• Goal of the exercise: Search the data below for the word "Describe" and copy each line that holds it.

• Dataset excerpts:
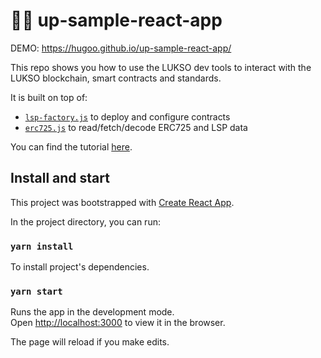 # 🧪🆙 up-sample-react-app

DEMO: <https://hugoo.github.io/up-sample-react-app/>

This repo shows you how to use the LUKSO dev tools to interact with the LUKSO blockchain, smart contracts and standards.

It is built on top of:

- [`lsp-factory.js`](https://docs.lukso.tech/tools/lsp-factoryjs/getting-started) to deploy and configure contracts
- [`erc725.js`](https://docs.lukso.tech/tools/erc725js/getting-started) to read/fetch/decode ERC725 and LSP data

You can find the tutorial [here](https://docs.lukso.tech/tools/getting-started).

## Install and start

This project was bootstrapped with [Create React App](https://github.com/facebook/create-react-app).

In the project directory, you can run:

### `yarn install`

To install project's dependencies.

### `yarn start`

Runs the app in the development mode.\
Open [http://localhost:3000](http://localhost:3000) to view it in the browser.

The page will reload if you make edits.
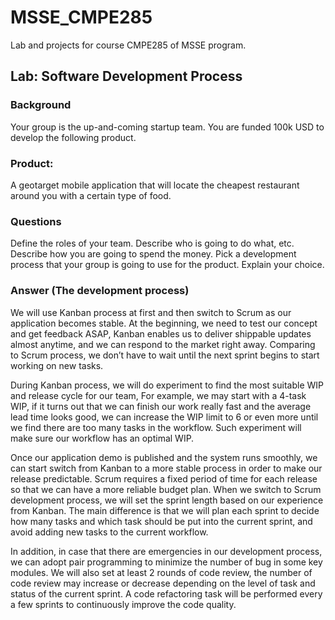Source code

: # MSSE_CMPE285
Lab and projects for course CMPE285 of MSSE program.


## Lab: Software Development Process
### Background
Your group is the up-and-coming startup team. You are funded 100k USD to develop the following product.

### Product:
A geotarget mobile application that will locate the cheapest restaurant around you with a certain type of food.


### Questions
Define the roles of your team. Describe who is going to do what, etc.
Describe how you are going to spend the money.
Pick a development process that your group is going to use for the product. Explain your choice.

### Answer (The development process)
We will use Kanban process at first and then switch to Scrum as our application becomes stable. At the beginning, we need to test our concept and get feedback ASAP, Kanban enables us to deliver shippable updates almost anytime, and we can respond to the market right away. Comparing to Scrum process, we don’t have to wait until the next sprint begins to start working on new tasks.

During Kanban process, we will do experiment to find the most suitable WIP and release cycle for our team, For example, we may start with a 4-task WIP, if it turns out that we can finish our work really fast and the average lead time looks good, we can increase the WIP limit to 6 or even more until we find there are too many tasks in the workflow. Such experiment will make sure our workflow has an optimal WIP.

Once our application demo is published and the system runs smoothly, we can start switch from Kanban to a more stable process in order to make our release predictable. Scrum requires a fixed period of time for each release so that we can have a more reliable budget plan. When we switch to Scrum development process, we will set the sprint length based on our experience from Kanban. The main difference is that we will plan each sprint to decide how many tasks and which task should be put into the current sprint, and avoid adding new tasks to the current workflow.

In addition, in case that there are emergencies in our development process, we can adopt pair programming to minimize the number of bug in some key modules. We will also set at least 2 rounds of code review, the number of code review may increase or decrease depending on the level of task and status of the current sprint. A code refactoring task will be performed every a few sprints to continuously improve the code quality.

• Expected answer:
Define the roles of your team. Describe who is going to do what, etc.
Describe how you are going to spend the money.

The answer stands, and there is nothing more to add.